Looking back, I blame myself, in that typical victimized woman way. I never should have let myself be alone with him. I should have run the second he stood up. I should have grabbed a knife and started screaming.
Then I remind myself that no one would have heard me. He was positioned between me and the door. Even if I had grabbed a knife, he had 50 pounds on me.
Then I remember what actually happened: I was pulled out of the chair by my ponytail and dragged to the desk, my shirt torn open and my belly pushed down onto the desktop. I remember him pulling my jeans down. I remember being turned back around and shoved to the floor, pinned against metal filing cabinets, one of my arms behind me, bent the wrong way. I remember how the drawer pulls clawed into my back, how he squeezed his left hand tightly around my neck. Then he forced himself into my mouth. My jaws locked, wide, in spasm.
I was crying. In my mind I was screaming, although I did not make a sound.
And then he just stopped. Apparently he was done with me. He backed away, buckled his pants, and said nothing. The noise in my head ceased and all I heard was the Christmas music, still being pumped into the office. I sang along in my head with “Deck the Halls” while he started shutting down the various systems in the building from a computer on the desk.
Eventually, he told me to get up. He put his arm around me and walked me to get my coat, and then to my car in the parking lot. I didn’t speak. He leaned his body on mine the whole way.
He followed me home in his car, his headlights in my rearview mirror. When I got to my driveway, his car idled in the empty street. I waited. He didn’t leave. I got out of my car, shaking in fear that he was going to follow me into my apartment.
When I got to my door, I looked behind me. He slowly drove away.
The next morning, I didn’t know what to do. I told the head manager of the diner, who told me the company would take action, that they would protect me. Nothing happened, and in January I went to the police and subsequently filed a criminal charge. It went nowhere. My boss did not deny what he did to me. But he said that it was consensual, that I was a liar and a slut. The prosecutor declined to pursue the case, citing lack of evidence. It was just my word against his.
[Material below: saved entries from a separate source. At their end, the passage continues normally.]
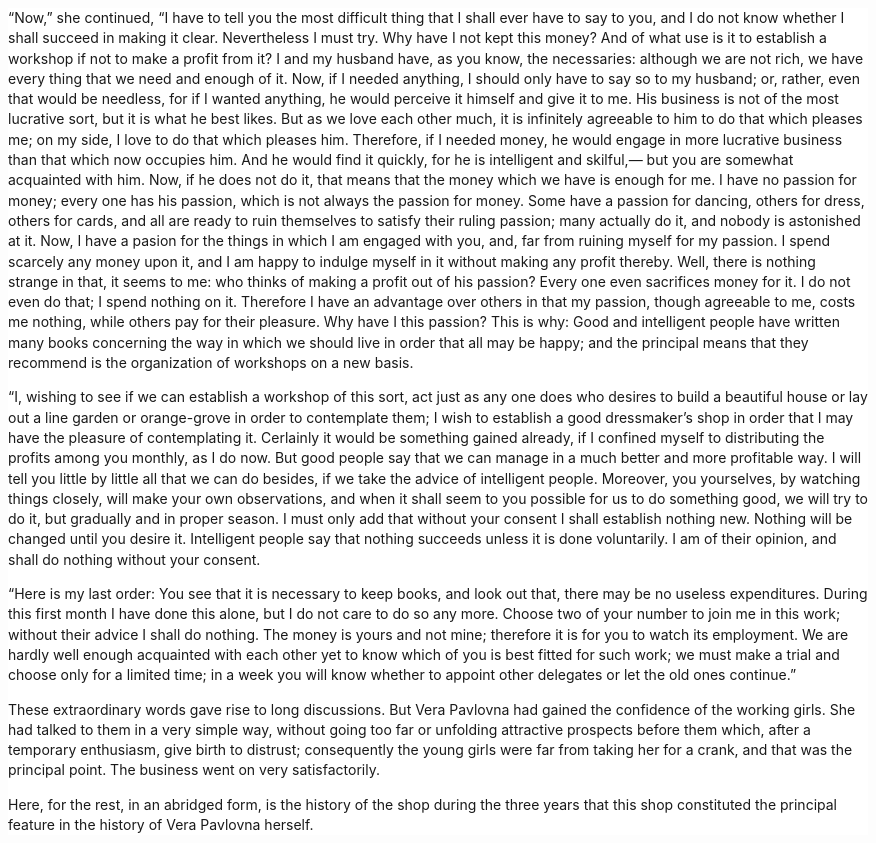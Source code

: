 “Now,” she continued, “I have to tell you the most difficult thing that I shall ever have to say to you, and I do not know whether I shall succeed in making it clear. Nevertheless I must try. Why have I not kept this money? And of what use is it to establish a workshop if not to make a profit from it? I and my husband have, as you know, the necessaries: although we are not rich, we have every thing that we need and enough of it. Now, if I needed anything, I should only have to say so to my husband; or, rather, even that would be needless, for if I wanted anything, he would perceive it himself and give it to me. His business is not of the most lucrative sort, but it is what he best likes. But as we love each other much, it is infinitely agreeable to him to do that which pleases me; on my side, I love to do that which pleases him. Therefore, if I needed money, he would engage in more lucrative business than that which now occupies him. And he would find it quickly, for he is intelligent and skilful,— but you are somewhat acquainted with him. Now, if he does not do it, that means that the money which we have is enough for me. I have no passion for money; every one has his passion, which is not always the passion for money. Some have a passion for dancing, others for dress, others for cards, and all are ready to ruin themselves to satisfy their ruling passion; many actually do it, and nobody is astonished at it. Now, I have a pasion for the things in which I am engaged with you, and, far from ruining myself for my passion. I spend scarcely any money upon it, and I am happy to indulge myself in it without making any profit thereby. Well, there is nothing strange in that, it seems to me: who thinks of making a profit out of his passion? Every one even sacrifices money for it. I do not even do that; I spend nothing on it. Therefore I have an advantage over others in that my passion, though agreeable to me, costs me nothing, while others pay for their pleasure. Why have I this passion? This is why: Good and intelligent people have written many books concerning the way in which we should live in order that all may be happy; and the principal means that they recommend is the organization of workshops on a new basis.

“I, wishing to see if we can establish a workshop of this sort, act just as any one does who desires to build a beautiful house or lay out a line garden or orange-grove in order to contemplate them; I wish to establish a good dressmaker’s shop in order that I may have the pleasure of contemplating it. Cerlainly it would be something gained already, if I confined myself to distributing the profits among you monthly, as I do now. But good people say that we can manage in a much better and more profitable way. I will tell you little by little all that we can do besides, if we take the advice of intelligent people. Moreover, you yourselves, by watching things closely, will make your own observations, and when it shall seem to you possible for us to do something good, we will try to do it, but gradually and in proper season. I must only add that without your consent I shall establish nothing new. Nothing will be changed until you desire it. Intelligent people say that nothing succeeds unless it is done voluntarily. I am of their opinion, and shall do nothing without your consent.

“Here is my last order: You see that it is necessary to keep books, and look out that, there may be no useless expenditures. During this first month I have done this alone, but I do not care to do so any more. Choose two of your number to join me in this work; without their advice I shall do nothing. The money is yours and not mine; therefore it is for you to watch its employment. We are hardly well enough acquainted with each other yet to know which of you is best fitted for such work; we must make a trial and choose only for a limited time; in a week you will know whether to appoint other delegates or let the old ones continue.”

These extraordinary words gave rise to long discussions. But Vera Pavlovna had gained the confidence of the working girls. She had talked to them in a very simple way, without going too far or unfolding attractive prospects before them which, after a temporary enthusiasm, give birth to distrust; consequently the young girls were far from taking her for a crank, and that was the principal point. The business went on very satisfactorily.

Here, for the rest, in an abridged form, is the history of the shop during the three years that this shop constituted the principal feature in the history of Vera Pavlovna herself.
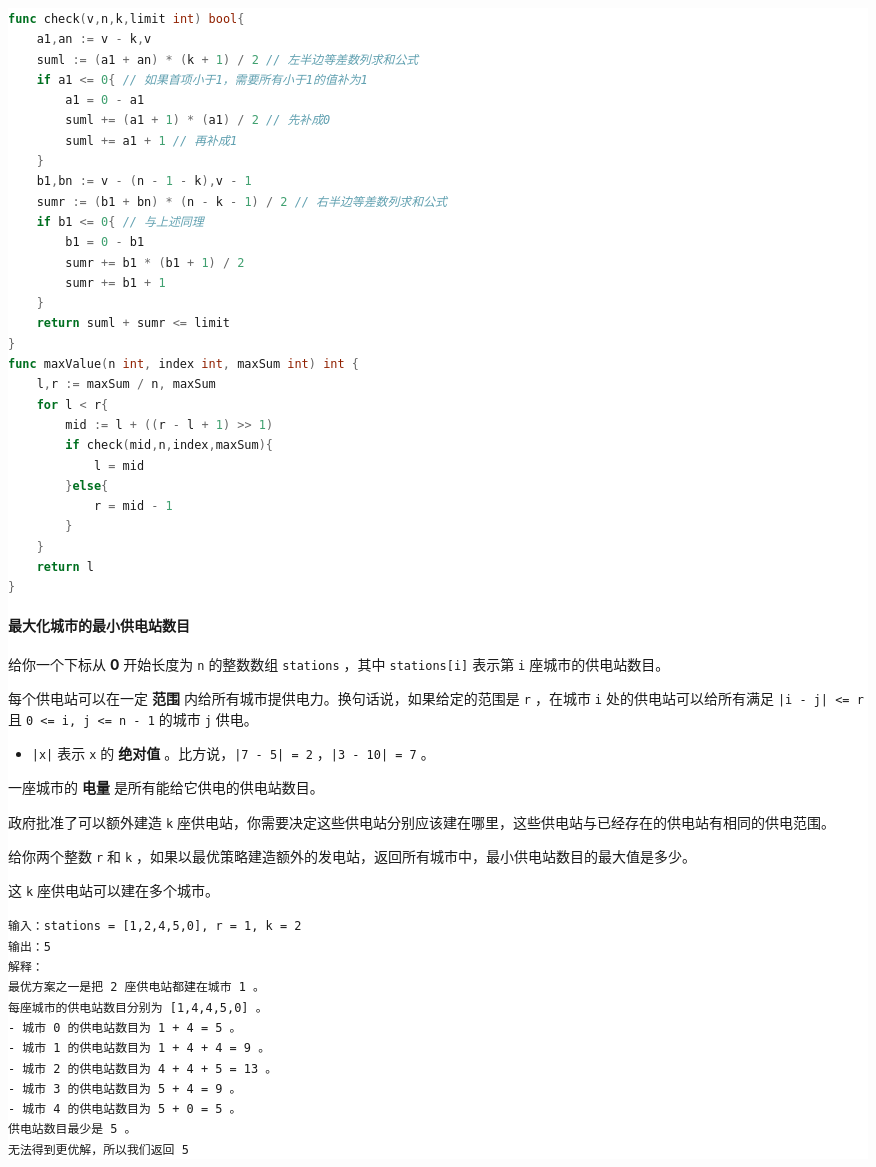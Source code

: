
 ```go
func check(v,n,k,limit int) bool{
    a1,an := v - k,v
    suml := (a1 + an) * (k + 1) / 2 // 左半边等差数列求和公式
    if a1 <= 0{ // 如果首项小于1，需要所有小于1的值补为1 
        a1 = 0 - a1
        suml += (a1 + 1) * (a1) / 2 // 先补成0
        suml += a1 + 1 // 再补成1
    }
    b1,bn := v - (n - 1 - k),v - 1
    sumr := (b1 + bn) * (n - k - 1) / 2 // 右半边等差数列求和公式
    if b1 <= 0{ // 与上述同理
        b1 = 0 - b1
        sumr += b1 * (b1 + 1) / 2
        sumr += b1 + 1
    }
    return suml + sumr <= limit
}
func maxValue(n int, index int, maxSum int) int {
    l,r := maxSum / n, maxSum
    for l < r{
        mid := l + ((r - l + 1) >> 1)
        if check(mid,n,index,maxSum){
            l = mid
        }else{
            r = mid - 1
        }
    }
    return l
}
```



#### 最大化城市的最小供电站数目

给你一个下标从 **0** 开始长度为 `n` 的整数数组 `stations` ，其中 `stations[i]` 表示第 `i` 座城市的供电站数目。

每个供电站可以在一定 **范围** 内给所有城市提供电力。换句话说，如果给定的范围是 `r` ，在城市 `i` 处的供电站可以给所有满足 `|i - j| <= r` 且 `0 <= i, j <= n - 1` 的城市 `j` 供电。

- `|x|` 表示 `x` 的 **绝对值** 。比方说，`|7 - 5| = 2` ，`|3 - 10| = 7` 。

一座城市的 **电量** 是所有能给它供电的供电站数目。

政府批准了可以额外建造 `k` 座供电站，你需要决定这些供电站分别应该建在哪里，这些供电站与已经存在的供电站有相同的供电范围。

给你两个整数 `r` 和 `k` ，如果以最优策略建造额外的发电站，返回所有城市中，最小供电站数目的最大值是多少。

这 `k` 座供电站可以建在多个城市。

```
输入：stations = [1,2,4,5,0], r = 1, k = 2
输出：5
解释：
最优方案之一是把 2 座供电站都建在城市 1 。
每座城市的供电站数目分别为 [1,4,4,5,0] 。
- 城市 0 的供电站数目为 1 + 4 = 5 。
- 城市 1 的供电站数目为 1 + 4 + 4 = 9 。
- 城市 2 的供电站数目为 4 + 4 + 5 = 13 。
- 城市 3 的供电站数目为 5 + 4 = 9 。
- 城市 4 的供电站数目为 5 + 0 = 5 。
供电站数目最少是 5 。
无法得到更优解，所以我们返回 5 
```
Word got around work that I was trying to ruin my boss’s life by making up a rape charge. The company didn’t fire him. I quit, moved back home and tried to start over.
I couldn’t. My days were broken up by panic attacks, flashbacks and startle responses. I took in loud gulps of air if I heard a door close behind me unexpectedly. My nights were paranoia and nightmares. I saw my rapist everywhere. Any physical touch by a man made my pulse race and my head spin. I couldn’t focus enough to read. I had a boyfriend, but he couldn’t understand why I didn’t want to have sex anymore, even though he was the first person I told about the rape. He couldn’t understand why I was always crying. We broke up by the spring.
Many years and hundreds of hours of therapy later, I have not been able to sustain a romantic relationship for more than a few months. I have trust issues. I still have nightmares. Sometimes I see my rapist for a second in the face of a stranger. I hate surprises. I hate scary movies. I can’t sleep without a night light. I can’t wear turtlenecks or tight necklaces. I can’t go into diners. They all smell the same. I hate Christmas music.
I don’t know what happened to the man who raped me. I can’t remember his last name, although I suppose I could look it up in the police report. I have it in a cardboard box in my mother’s attic, along with pages of legal documents and court paperwork and other ephemera from the case. My mother found the box recently and asked me, “Do you want me to keep all this, or do you want to take it?” I imagined lighting the contents of the box on fire, the flames cleansing the trauma from my past, all of it burning away.
But that’s not how this works. I told my mother to keep the box. I already carry everything inside it with me, everywhere I go.